■ Task objective
Of all the lines in the records below, copy only those that contain the string "diaktivasi".

Data excerpts below:

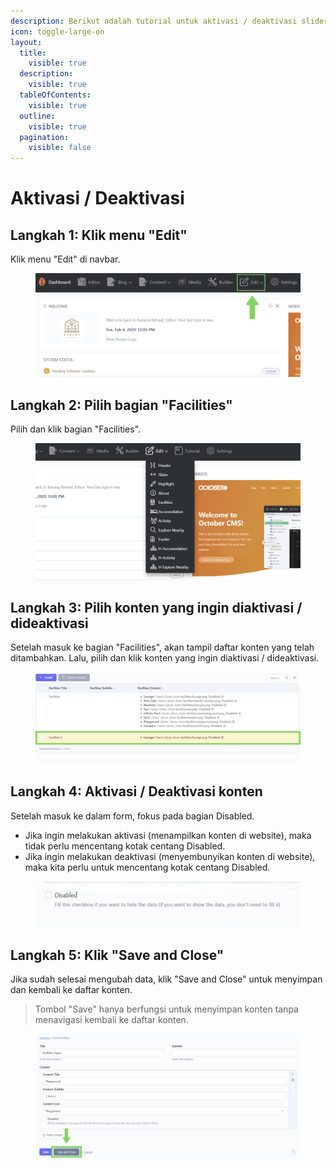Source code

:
 ```yaml
---
description: Berikut adalah tutorial untuk aktivasi / deaktivasi slider di website Kanana.
icon: toggle-large-on
layout:
  title:
    visible: true
  description:
    visible: true
  tableOfContents:
    visible: true
  outline:
    visible: true
  pagination:
    visible: false
---
```


# Aktivasi / Deaktivasi

## Langkah 1: Klik menu "Edit"

Klik menu "Edit" di navbar.

<figure><img src="../.gitbook/assets/1_All.png" alt=""><figcaption></figcaption></figure>

## Langkah 2: Pilih bagian "Facilities"

Pilih dan klik bagian "Facilities".

<figure><img src="../.gitbook/assets/2_All (1).png" alt=""><figcaption></figcaption></figure>

## Langkah 3: Pilih konten yang ingin diaktivasi / dideaktivasi

Setelah masuk ke bagian "Facilities",  akan tampil daftar konten yang telah ditambahkan. Lalu, pilih dan klik konten yang ingin diaktivasi / dideaktivasi.

<figure><img src="../.gitbook/assets/3_facilities_edit.png" alt=""><figcaption></figcaption></figure>

## Langkah 4: Aktivasi / Deaktivasi konten

Setelah masuk ke dalam form, fokus pada bagian Disabled.

* Jika ingin melakukan aktivasi (menampilkan konten di website), maka tidak perlu mencentang kotak centang Disabled.
* Jika ingin melakukan deaktivasi (menyembunyikan konten di website), maka kita perlu untuk mencentang kotak centang Disabled.

<figure><img src="../.gitbook/assets/4_Header_Disabled.png" alt=""><figcaption></figcaption></figure>

## Langkah 5: Klik "Save and Close"

Jika sudah selesai mengubah data, klik "Save and Close" untuk menyimpan dan kembali ke daftar konten.

> Tombol "Save" hanya berfungsi untuk menyimpan konten tanpa menavigasi kembali ke daftar konten.

<figure><img src="../.gitbook/assets/5_facilities_edit.png" alt=""><figcaption></figcaption></figure>

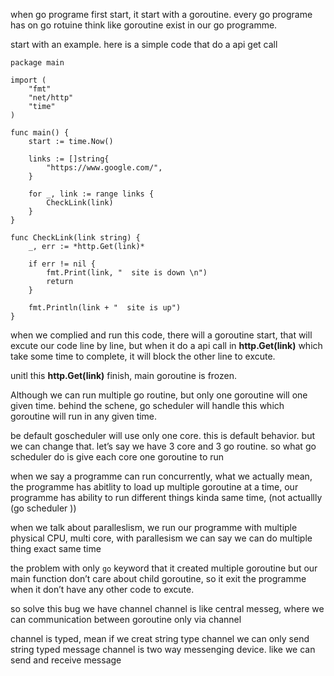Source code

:when go programe first start, it start with a goroutine.
every go programe has on go rotuine
think like goroutine exist in our go programme.

start with an example. here is a simple code that do a api get call

```
package main

import (
	"fmt"
	"net/http"
	"time"
)

func main() {
	start := time.Now()

	links := []string{
		"https://www.google.com/",
	}

	for _, link := range links {
		CheckLink(link)
	}
}

func CheckLink(link string) {
	_, err := *http.Get(link)*

	if err != nil {
		fmt.Print(link, "  site is down \n")
		return
	}

	fmt.Println(link + "  site is up")
}
```

when we complied and run this code, there will a goroutine start, that will excute our code line by line, but when it do a api call in **http.Get(link)** which take some time to complete, it will block the other line to excute.

unitl this **http.Get(link)** finish, main goroutine is frozen.

Although we can run multiple go routine, but only one goroutine will one given time. behind the schene, go scheduler will handle this which goroutine will run in any given time.

be default goscheduler will use only one core. this is default behavior. but we can change that. let’s say we have 3 core and 3 go routine. so what go scheduler do is give each core one goroutine to run

when we say a programme can run concurrently, what we actually mean,
the programme has abitlity to load up multiple goroutine at a time,
our programme has ability to run different things kinda same time, (not actuallly (go scheduler ))

when we talk about paralleslism, we run our programme with multiple physical CPU, multi core,
with parallesism we can say we can do multiple thing exact same time

the problem with only `go` keyword that it created multiple goroutine but our main function don’t care about child goroutine, so it exit the programme when it don’t have any other code to excute.

so solve this bug we have channel
channel is like central messeg, where we can communication between goroutine only via channel

channel is typed, mean if we creat string type channel we can only send string typed message
channel is two way messenging device. like we can send and receive message
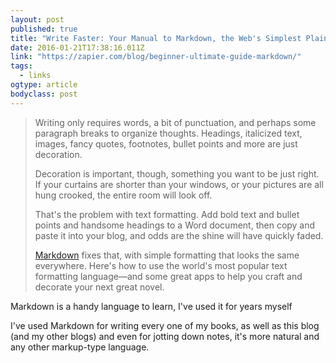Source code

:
 ```yaml
---
layout: post
published: true
title: "Write Faster: Your Manual to Markdown, the Web's Simplest Plain"
date: 2016-01-21T17:38:16.011Z
link: "https://zapier.com/blog/beginner-ultimate-guide-markdown/"
tags: 
  - links
ogtype: article
bodyclass: post
---
```



> Writing only requires words, a bit of punctuation, and perhaps some paragraph breaks to organize thoughts. Headings, italicized text, images, fancy quotes, footnotes, bullet points and more are just decoration.
> 
> Decoration is important, though, something you want to be just right. If your curtains are shorter than your windows, or your pictures are all hung crooked, the entire room will look off.
> 
> That's the problem with text formatting. Add bold text and bullet points and handsome headings to a Word document, then copy and paste it into your blog, and odds are the shine will have quickly faded.
> 
> [Markdown](https://daringfireball.net/projects/markdown/) fixes that, with simple formatting that looks the same everywhere. Here's how to use the world's most popular text formatting language—and some great apps to help you craft and decorate your next great novel.

Markdown is a handy language to learn, I've used it for years myself

I've used Markdown for writing every one of my books, as well as this blog (and my other blogs) and even for jotting down notes, it's more natural and any other markup-type language.
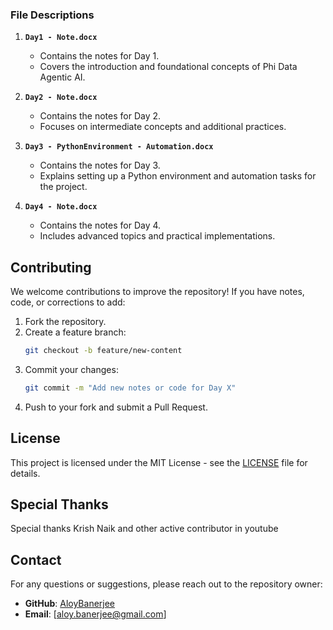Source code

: ### File Descriptions

1. **`Day1 - Note.docx`**
   - Contains the notes for Day 1.
   - Covers the introduction and foundational concepts of Phi Data Agentic AI.

2. **`Day2 - Note.docx`**
   - Contains the notes for Day 2.
   - Focuses on intermediate concepts and additional practices.

3. **`Day3 - PythonEnvironment - Automation.docx`**
   - Contains the notes for Day 3.
   - Explains setting up a Python environment and automation tasks for the project.

4. **`Day4 - Note.docx`**
   - Contains the notes for Day 4.
   - Includes advanced topics and practical implementations.
  
## Contributing

We welcome contributions to improve the repository! If you have notes, code, or corrections to add:

1. Fork the repository.
2. Create a feature branch:
   ```bash
   git checkout -b feature/new-content
   ```
3. Commit your changes:
   ```bash
   git commit -m "Add new notes or code for Day X"
   ```
4. Push to your fork and submit a Pull Request.

## License

This project is licensed under the MIT License - see the [LICENSE](LICENSE) file for details.

## Special Thanks

Special thanks Krish Naik and other active contributor in youtube 

## Contact

For any questions or suggestions, please reach out to the repository owner:

- **GitHub**: [AloyBanerjee](https://github.com/AloyBanerjee)
- **Email**: [aloy.banerjee@gmail.com]
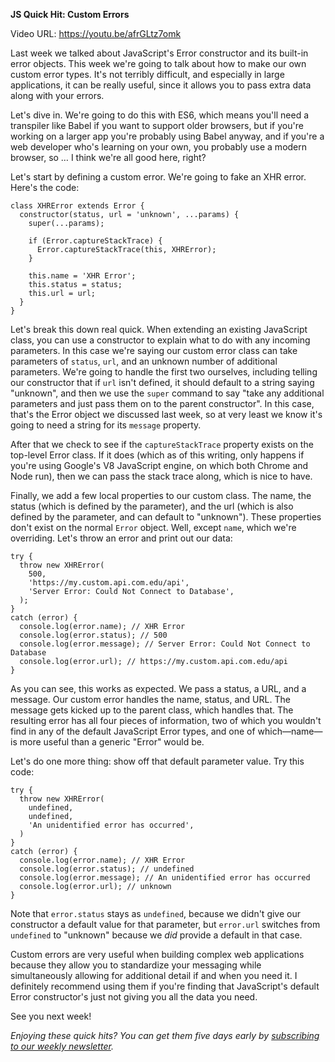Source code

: **JS Quick Hit: Custom Errors**

Video URL: https://youtu.be/afrGLtz7omk

Last week we talked about JavaScript's Error constructor and its built-in error objects. This week we're going to talk about how to make our own custom error types. It's not terribly difficult, and especially in large applications, it can be really useful, since it allows you to pass extra data along with your errors.

Let's dive in. We're going to do this with ES6, which means you'll need a transpiler like Babel if you want to support older browsers, but if you're working on a larger app you're probably using Babel anyway, and if you're a web developer who's learning on your own, you probably use a modern browser, so &hellip; I think we're all good here, right?

Let's start by defining a custom error. We're going to fake an XHR error. Here's the code:

```
class XHRError extends Error {
  constructor(status, url = 'unknown', ...params) {
    super(...params);

    if (Error.captureStackTrace) {
      Error.captureStackTrace(this, XHRError);
    }

    this.name = 'XHR Error';
    this.status = status;
    this.url = url;
  }
}
```

Let's break this down real quick. When extending an existing JavaScript class, you can use a constructor to explain what to do with any incoming parameters. In this case we're saying our custom error class can take parameters of `status`, `url`, and an unknown number of additional parameters. We're going to handle the first two ourselves, including telling our constructor that if `url` isn't defined, it should default to a string saying "unknown", and then we use the `super` command to say "take any additional parameters and just pass them on to the parent constructor". In this case, that's the Error object we discussed last week, so at very least we know it's going to need a string for its `message` property.

After that we check to see if the `captureStackTrace` property exists on the top-level Error class. If it does (which as of this writing, only happens if you're using Google's V8 JavaScript engine, on which both Chrome and Node run), then we can pass the stack trace along, which is nice to have.

Finally, we add a few local properties to our custom class. The name, the status (which is defined by the parameter), and the url (which is also defined by the parameter, and can default to "unknown"). These properties don't exist on the normal `Error` object. Well, except `name`, which we're overriding. Let's throw an error and print out our data:

```
try {
  throw new XHRError(
    500,
    'https://my.custom.api.com.edu/api',
    'Server Error: Could Not Connect to Database',
  );
}
catch (error) {
  console.log(error.name); // XHR Error
  console.log(error.status); // 500
  console.log(error.message); // Server Error: Could Not Connect to Database
  console.log(error.url); // https://my.custom.api.com.edu/api
}
```

As you can see, this works as expected. We pass a status, a URL, and a message. Our custom error handles the name, status, and URL. The message gets kicked up to the parent class, which handles that. The resulting error has all four pieces of information, two of which you wouldn't find in any of the default JavaScript Error types, and one of which&mdash;name&mdash;is more useful than a generic "Error" would be.

Let's do one more thing: show off that default parameter value. Try this code:

```
try {
  throw new XHRError(
    undefined,
    undefined,
    'An unidentified error has occurred',
  )
}
catch (error) {
  console.log(error.name); // XHR Error
  console.log(error.status); // undefined
  console.log(error.message); // An unidentified error has occurred
  console.log(error.url); // unknown
}
```

Note that `error.status` stays as `undefined`, because we didn't give our constructor a default value for that parameter, but `error.url` switches from `undefined` to "unknown" because we _did_ provide a default in that case.

Custom errors are very useful when building complex web applications because they allow you to standardize your messaging while simultaneously allowing for additional detail if and when you need it. I definitely recommend using them if you're finding that JavaScript's default Error constructor's just not giving you all the data you need.

See you next week!

_Enjoying these quick hits? You can get them five days early by [subscribing to our weekly newsletter](https://closebrace.com/newsletter/subscribe)._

End of Data excerpts.

■ Worked solution
## Langkah 3: Pilih konten yang ingin diaktivasi / dideaktivasi
Setelah masuk ke bagian "Facilities",  akan tampil daftar konten yang telah ditambahkan. Lalu, pilih dan klik konten yang ingin diaktivasi / dideaktivasi.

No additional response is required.